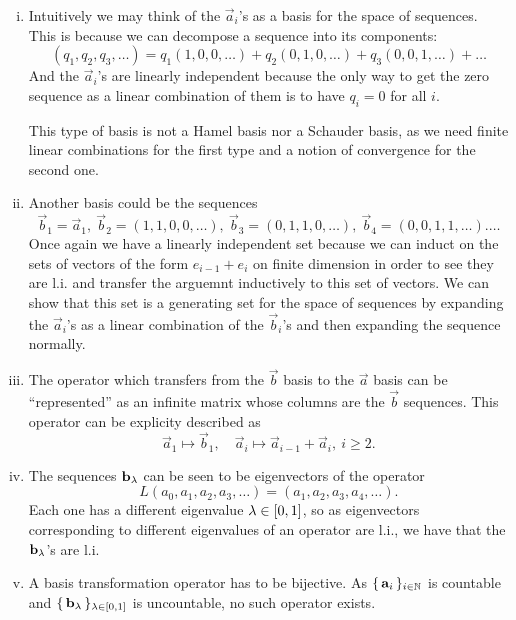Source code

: \documentclass[12pt]{memoir}
\begin{document}
\begin{ptcbr}
    \begin{enumerate}[(i)]
        \item Intuitively we may think of the $\vec a_i$'s as a basis for the space of sequences. This is because we can decompose a sequence into its components:
        $$(q_1,q_2,q_3,\dots)=q_1(1,0,0,\dots)+q_2(0,1,0,\dots)+q_3(0,0,1,\dots)+\dots$$
        And the $\vec a_i$'s are linearly independent because the only way to get the zero sequence as a linear combination of them is to have $q_i=0$ for all $i$.\par 
        This type of basis is not a Hamel basis nor a Schauder basis, as we need finite linear combinations for the first type and a notion of convergence for the second one.
        \item Another basis could be the sequences 
        $$\vec b_1=\vec a_1,\ \vec b_2=(1,1,0,0,\dots),\ \vec b_3=(0,1,1,0,\dots),\ \vec b_4=(0,0,1,1,\dots).\dots$$
        Once again we have a linearly independent set because we can induct on the sets of vectors of the form $e_{i-1}+e_{i}$ on finite dimension in order to see they are l.i. and transfer the arguemnt inductively to this set of vectors. We can show that this set is a generating set for the space of sequences by expanding the $\vec a_i$'s as a linear combination of the $\vec b_i$'s and then expanding the sequence normally. 
        \item The operator which transfers from the $\vec b$ basis to the $\vec a$ basis can be ``represented'' as an infinite matrix whose columns are the $\vec b$ sequences. This operator can be explicity described as 
        $$\vec a_1\mapsto\vec b_1,\quad \vec a_i\mapsto\vec a_{i-1}+\vec a_{i},\ i\geq 2.$$
        \item The sequences $\mathbf{b}_\lambda$ can be seen to be eigenvectors of the operator 
        $$L(a_0,a_1,a_2,a_3,\dots)=(a_1,a_2,a_3,a_4,\dots).$$
        Each one has a different eigenvalue $\lambda\in\left\lbrack0,1\right\rbrack$, so as eigenvectors corresponding to different eigenvalues of an operator are l.i., we have that the $\mathbf{b}_\lambda$'s are l.i.\par 
        \item A basis transformation operator has to be bijective. As $\{\,\mathbf{a}_i\,\}_{i\in\mathbb{N}}$ is countable and $\{\,\mathbf{b}_\lambda\,\}_{\lambda\in\left\lbrack0,1\right\rbrack}$ is uncountable, no such operator exists.
    \end{enumerate}
\end{ptcbr}
\end{document}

◆ WHAT YOU WILL DO:
Scan the records for lines that hold "begin", and reproduce each one you find.

◆ ANSWER TO THE PROBLEM:
\begin{document}
\begin{ptcbr}
    \begin{enumerate}[(i)]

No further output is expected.